その意味では、今後、メディアの論調がイヴァンカ氏のメール問題に対してどうなっていくか、トランプ大統領としては、これまで以上にメディアの論調に対して、慎重かつ効果的に対応していく必要がある。メディアの論調が、議会の調査のゆくえに大きな影響を与える可能性があるからだ。

そこで、筆者が注目しているのは、これまで唯一の「親トランプ」メディアとして、論陣を張ってきたフォックスニュースが、中間選挙の直前の10月から「変節」したと思われることだ。トランプ大統領との関係に「ねじれ」が生じていると判断していい。

その「ねじれ」の具体的な内容とは、中間選挙の直前、フォックスニュースがトランプ大統領の全米各地での共和党候補への応援演説ラリーを、以後、中継しないという方針を打ち出したことだ。この新方針については、「フォックスニュースでさえも、トランプの応援演説会に飽きた」とヴァニティフェア誌(電子版)は伝えている。

同誌によると、トランプ大統領の演説会を生中継するより、フォックスニュースの著名なキャスターたちが、いろいろな角度から解説したほうが、視聴率を稼げるという判断が働いているという。つまり、フォックスニュースは、これまでの「親トランプ」の立場よりも、視聴率優先の立場へ転換したというわけだ。

この「親トランプ」メディアとの関係に「ねじれ」が生じたことに対して、トランプ大統領は、10月下旬以降、3大ネットワークを中心に、これまで以上に幅広く、独占インタビューのテレビ放映に応じることにした。著名キャスターたちと意見を戦わせる形で、メディアを利用するという新戦略に転じたのだ。

全米トップのテレビ視聴率男として名を上げたトランプ氏の「メディア勘」は衰えてはいない。メディア新戦略は功を奏し、トランプ人気は一気に回復した。「反トランプ」メディアとして名高いCNNテレビの解説で、ベテランジャーナリストのジョン・キング氏は「トランプ氏の国民的支持は史上最高」とさえ述べた。中間選挙の直前である。

トランプ氏の「メディア勘」は、的確に作用したと言える。その証拠に、中間選挙では、「反トランプ」メディアが予想した以上に、トランプ与党の共和党は善戦した。

盛り返したトランプ人気に冷や水?

中間選挙後、トランプ大統領は11月18日放送のフォックスニュースのベテランキャスターのクリス・ウォーレス氏との独占インタビューに応じた。そのウォーレス氏は、数カ月前に行った、ロシアのウラジミール・プーチン大統領との独占インタビューで見せた、脅えたような緊張した表情とは打って変わって、余裕綽々(よゆうしゃくしゃく)の表情を見せた。
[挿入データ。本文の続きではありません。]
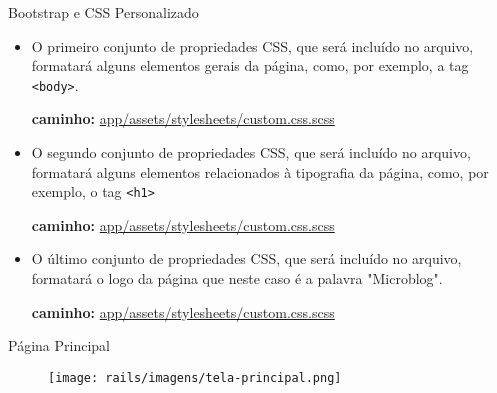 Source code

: \begin{frame}{Bootstrap e CSS Personalizado}
\begin{itemize}
      \item O primeiro conjunto de propriedades CSS, que será incluído no arquivo, formatará
        alguns elementos gerais da página, como, por exemplo, a tag \verb!<body>!.
      \begin{exampleblock}{\tiny\textbf{caminho: }\url{app/assets/stylesheets/custom.css.scss}}
        
      \end{exampleblock}
      
      \item O segundo conjunto de propriedades CSS, que será incluído no arquivo, formatará
        alguns elementos relacionados à tipografia da página, como, por exemplo, o tag \verb!<h1>!
      \begin{exampleblock}{\tiny\textbf{caminho: }\url{app/assets/stylesheets/custom.css.scss}}
        
      \end{exampleblock}
      
      \item O último conjunto de propriedades CSS, que será incluído no arquivo, formatará
        o logo da página que neste caso é a palavra "Microblog". 
      \begin{exampleblock}{\tiny\textbf{caminho: }\url{app/assets/stylesheets/custom.css.scss}}
        
      \end{exampleblock}
      
    \end{itemize}
\end{frame} 
\begin{frame}{Página Principal}
       \begin{figure}[h!]
        \centering
        \texttt{[image: rails/imagens/tela-principal.png]}
      \end{figure}
\end{frame} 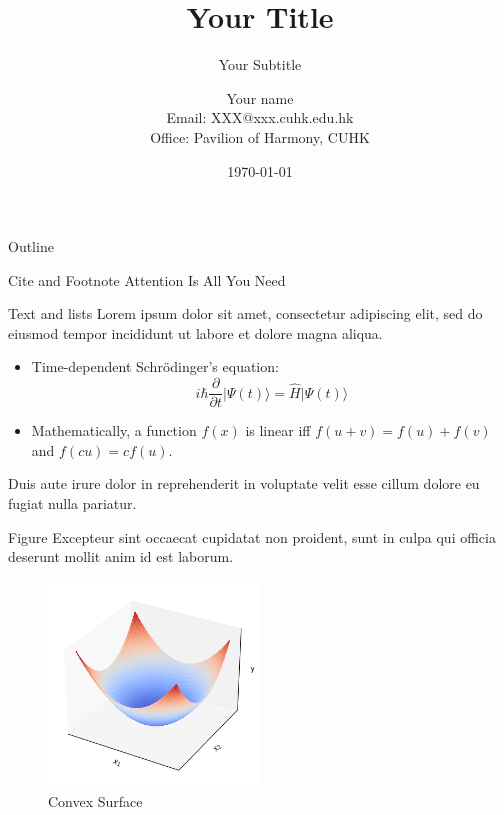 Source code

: \documentclass{beamer}
\title[Short title]{Your Title}
\subtitle{Your Subtitle}
\author[Short name]{
    Your name \\
    \vspace{0.1in}
    \footnotesize{Email: XXX@xxx.cuhk.edu.hk} \\
    \footnotesize{Office: Pavilion of Harmony, CUHK}}
\institute[CUHK]{The Chinese University of Hong Kong}
\date{\today}
\begin{document}
\frame[plain]{\maketitle}

\begin{frame}{Outline}
    \label{outline}
    \tableofcontents
\end{frame}




\begin{frame}{Cite and Footnote}
    Attention Is All You Need \supercite{Vaswani2017Attention} 
\end{frame}


\begin{frame}{Text and lists}
    Lorem ipsum dolor sit amet, consectetur adipiscing elit, sed do eiusmod tempor incididunt ut labore et dolore magna aliqua. \pause
    \begin{itemize}
      \item Time-dependent Schr\"{o}dinger's equation: $$i \hbar \frac{\partial}{\partial t}\lvert\Psi(t)\rangle = \hat H \lvert\Psi(t)\rangle$$ \pause
      \item Mathematically, a function $f(x)$ is linear iff $f(u+v)=f(u)+f(v)$ and $f(cu)=cf(u)$. \pause
    \end{itemize} \pause
    \vspace{0.1in}
    Duis aute irure dolor in reprehenderit in voluptate velit esse cillum dolore eu fugiat nulla pariatur. \pause
\end{frame}

\begin{frame}{Figure}
    Excepteur sint occaecat cupidatat non proident, sunt in culpa qui officia deserunt mollit anim id est laborum.
    \begin{figure}
        \includegraphics[width=0.5\textwidth]{images/convex_surface.png}
    \caption{Convex Surface}
    \end{figure}
\end{frame}
\end{document}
トランプ大統領の「激論の雄」としてのイメージアップ効果は、このフォックスニュースとのインタビューでは、まったく上げられなかった。それどころか、トランプ大統領に対するウォ―レン氏の「上から目線」とさえ言える余裕たっぷりの態度は、中間選挙でせっかく盛り返したトランプ人気に、冷や水を浴びせるような横柄さだった。

さて、フォックスニュース側は、トランプ大統領との強いコネクションを利用しながら、視聴率を取りやすい「ロシア疑惑」などを報じ、高い視聴率の維持を狙っている。ここまで「ロシア疑惑」が長引いているのは、「反トランプ」メディアだけでなく、「親トランプ」メディアの「視聴率戦略」に乗せられていると、分析することもできる。そのことにトランプ大統領は気づいているだろうか。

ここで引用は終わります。